### PROBLEM DETAILS:
Word for word, reproduce each entry.

===== SUPPLIED RECORDS =====

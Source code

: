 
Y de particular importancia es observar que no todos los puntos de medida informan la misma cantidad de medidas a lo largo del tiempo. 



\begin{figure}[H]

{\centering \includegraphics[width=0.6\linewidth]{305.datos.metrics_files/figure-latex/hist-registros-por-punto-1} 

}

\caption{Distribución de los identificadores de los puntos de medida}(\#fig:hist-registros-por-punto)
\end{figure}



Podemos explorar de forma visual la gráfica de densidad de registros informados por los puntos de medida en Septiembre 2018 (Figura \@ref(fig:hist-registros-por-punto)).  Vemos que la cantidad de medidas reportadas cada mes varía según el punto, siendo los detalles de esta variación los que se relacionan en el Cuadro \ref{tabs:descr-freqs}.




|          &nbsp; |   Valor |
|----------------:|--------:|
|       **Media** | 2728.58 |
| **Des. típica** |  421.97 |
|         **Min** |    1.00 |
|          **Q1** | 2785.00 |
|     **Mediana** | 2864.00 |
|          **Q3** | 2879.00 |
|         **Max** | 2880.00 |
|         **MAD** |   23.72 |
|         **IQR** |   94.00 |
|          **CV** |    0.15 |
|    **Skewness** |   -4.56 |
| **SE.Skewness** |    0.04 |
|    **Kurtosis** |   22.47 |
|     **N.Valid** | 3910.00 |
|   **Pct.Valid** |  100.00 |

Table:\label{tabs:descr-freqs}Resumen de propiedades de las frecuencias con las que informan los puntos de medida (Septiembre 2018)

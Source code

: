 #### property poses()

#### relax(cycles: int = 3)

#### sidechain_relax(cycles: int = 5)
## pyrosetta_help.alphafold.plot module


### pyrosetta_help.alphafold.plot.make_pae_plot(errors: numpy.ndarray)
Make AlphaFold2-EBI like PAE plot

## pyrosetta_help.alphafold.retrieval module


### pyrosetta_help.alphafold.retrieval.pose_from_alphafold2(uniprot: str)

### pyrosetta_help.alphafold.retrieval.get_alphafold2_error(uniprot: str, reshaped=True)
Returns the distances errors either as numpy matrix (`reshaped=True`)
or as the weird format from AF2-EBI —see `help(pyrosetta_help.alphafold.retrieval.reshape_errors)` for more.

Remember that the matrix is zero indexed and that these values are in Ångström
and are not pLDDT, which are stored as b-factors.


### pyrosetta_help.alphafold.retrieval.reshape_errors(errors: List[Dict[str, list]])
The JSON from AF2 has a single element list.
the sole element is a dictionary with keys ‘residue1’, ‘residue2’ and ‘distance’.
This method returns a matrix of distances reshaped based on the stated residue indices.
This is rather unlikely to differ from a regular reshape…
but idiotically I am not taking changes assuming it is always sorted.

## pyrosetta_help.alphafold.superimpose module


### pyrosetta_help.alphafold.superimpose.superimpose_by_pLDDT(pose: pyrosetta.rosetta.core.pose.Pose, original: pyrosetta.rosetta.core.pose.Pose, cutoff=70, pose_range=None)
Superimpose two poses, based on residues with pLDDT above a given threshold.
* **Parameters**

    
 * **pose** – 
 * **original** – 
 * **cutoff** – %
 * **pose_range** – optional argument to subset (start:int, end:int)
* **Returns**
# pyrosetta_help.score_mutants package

=====

### RESPONSE TO THE EXERCISE:
Source code

: 
Y de particular importancia es observar que no todos los puntos de medida informan la misma cantidad de medidas a lo largo del tiempo. 



\begin{figure}[H]

{\centering \includegraphics[width=0.6\linewidth]{305.datos.metrics_files/figure-latex/hist-registros-por-punto-1} 

}

\caption{Distribución de los identificadores de los puntos de medida}(\#fig:hist-registros-por-punto)
\end{figure}



Podemos explorar de forma visual la gráfica de densidad de registros informados por los puntos de medida en Septiembre 2018 (Figura \@ref(fig:hist-registros-por-punto)).  Vemos que la cantidad de medidas reportadas cada mes varía según el punto, siendo los detalles de esta variación los que se relacionan en el Cuadro \ref{tabs:descr-freqs}.




|          &nbsp; |   Valor |
|----------------:|--------:|
|       **Media** | 2728.58 |
| **Des. típica** |  421.97 |
|         **Min** |    1.00 |
|          **Q1** | 2785.00 |
|     **Mediana** | 2864.00 |
|          **Q3** | 2879.00 |
|         **Max** | 2880.00 |
|         **MAD** |   23.72 |
|         **IQR** |   94.00 |
|          **CV** |    0.15 |
|    **Skewness** |   -4.56 |
| **SE.Skewness** |    0.04 |
|    **Kurtosis** |   22.47 |
|     **N.Valid** | 3910.00 |
|   **Pct.Valid** |  100.00 |

Table:\label{tabs:descr-freqs}Resumen de propiedades de las frecuencias con las que informan los puntos de medida (Septiembre 2018)

Source code

: #### property poses()

#### relax(cycles: int = 3)

#### sidechain_relax(cycles: int = 5)
## pyrosetta_help.alphafold.plot module


### pyrosetta_help.alphafold.plot.make_pae_plot(errors: numpy.ndarray)
Make AlphaFold2-EBI like PAE plot

## pyrosetta_help.alphafold.retrieval module


### pyrosetta_help.alphafold.retrieval.pose_from_alphafold2(uniprot: str)

### pyrosetta_help.alphafold.retrieval.get_alphafold2_error(uniprot: str, reshaped=True)
Returns the distances errors either as numpy matrix (`reshaped=True`)
or as the weird format from AF2-EBI —see `help(pyrosetta_help.alphafold.retrieval.reshape_errors)` for more.

Remember that the matrix is zero indexed and that these values are in Ångström
and are not pLDDT, which are stored as b-factors.


### pyrosetta_help.alphafold.retrieval.reshape_errors(errors: List[Dict[str, list]])
The JSON from AF2 has a single element list.
the sole element is a dictionary with keys ‘residue1’, ‘residue2’ and ‘distance’.
This method returns a matrix of distances reshaped based on the stated residue indices.
This is rather unlikely to differ from a regular reshape…
but idiotically I am not taking changes assuming it is always sorted.

## pyrosetta_help.alphafold.superimpose module


### pyrosetta_help.alphafold.superimpose.superimpose_by_pLDDT(pose: pyrosetta.rosetta.core.pose.Pose, original: pyrosetta.rosetta.core.pose.Pose, cutoff=70, pose_range=None)
Superimpose two poses, based on residues with pLDDT above a given threshold.
* **Parameters**

    
 * **pose** – 
 * **original** – 
 * **cutoff** – %
 * **pose_range** – optional argument to subset (start:int, end:int)
* **Returns**
# pyrosetta_help.score_mutants package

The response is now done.